* [WHAT THE EXERCISE ASKS]
Your answer must consist of the lines running from the one that holds "Te ǂoqui ǃoa" to the end of the data, copied exactly.

Items listed in a dataset:
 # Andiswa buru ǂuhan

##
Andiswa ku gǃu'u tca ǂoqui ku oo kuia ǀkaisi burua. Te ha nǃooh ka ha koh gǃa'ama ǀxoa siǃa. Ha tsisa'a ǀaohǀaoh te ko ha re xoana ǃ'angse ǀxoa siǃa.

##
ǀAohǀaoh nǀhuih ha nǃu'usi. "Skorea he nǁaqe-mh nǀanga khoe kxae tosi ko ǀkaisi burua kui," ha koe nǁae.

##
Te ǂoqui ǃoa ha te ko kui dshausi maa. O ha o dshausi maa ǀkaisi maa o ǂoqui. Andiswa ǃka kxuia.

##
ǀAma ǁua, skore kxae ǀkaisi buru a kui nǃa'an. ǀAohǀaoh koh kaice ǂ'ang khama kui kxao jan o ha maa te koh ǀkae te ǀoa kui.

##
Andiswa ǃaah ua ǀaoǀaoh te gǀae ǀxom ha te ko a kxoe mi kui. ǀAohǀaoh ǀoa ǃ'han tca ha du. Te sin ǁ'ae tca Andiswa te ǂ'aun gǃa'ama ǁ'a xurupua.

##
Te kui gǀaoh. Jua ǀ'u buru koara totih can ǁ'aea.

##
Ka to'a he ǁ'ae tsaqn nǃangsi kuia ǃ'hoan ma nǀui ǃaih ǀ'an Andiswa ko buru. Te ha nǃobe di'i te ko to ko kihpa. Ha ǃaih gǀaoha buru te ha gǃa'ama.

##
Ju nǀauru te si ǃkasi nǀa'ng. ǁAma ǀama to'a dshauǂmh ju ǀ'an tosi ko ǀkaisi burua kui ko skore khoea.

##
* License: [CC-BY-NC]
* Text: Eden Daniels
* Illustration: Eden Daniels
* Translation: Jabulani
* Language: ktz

* [RESULT]
Te ǂoqui ǃoa ha te ko kui dshausi maa. O ha o dshausi maa ǀkaisi maa o ǂoqui. Andiswa ǃka kxuia.

##
ǀAma ǁua, skore kxae ǀkaisi buru a kui nǃa'an. ǀAohǀaoh koh kaice ǂ'ang khama kui kxao jan o ha maa te koh ǀkae te ǀoa kui.

##
Andiswa ǃaah ua ǀaoǀaoh te gǀae ǀxom ha te ko a kxoe mi kui. ǀAohǀaoh ǀoa ǃ'han tca ha du. Te sin ǁ'ae tca Andiswa te ǂ'aun gǃa'ama ǁ'a xurupua.

##
Te kui gǀaoh. Jua ǀ'u buru koara totih can ǁ'aea.

##
Ka to'a he ǁ'ae tsaqn nǃangsi kuia ǃ'hoan ma nǀui ǃaih ǀ'an Andiswa ko buru. Te ha nǃobe di'i te ko to ko kihpa. Ha ǃaih gǀaoha buru te ha gǃa'ama.

##
Ju nǀauru te si ǃkasi nǀa'ng. ǁAma ǀama to'a dshauǂmh ju ǀ'an tosi ko ǀkaisi burua kui ko skore khoea.

##
* License: [CC-BY-NC]
* Text: Eden Daniels
* Illustration: Eden Daniels
* Translation: Jabulani
* Language: ktz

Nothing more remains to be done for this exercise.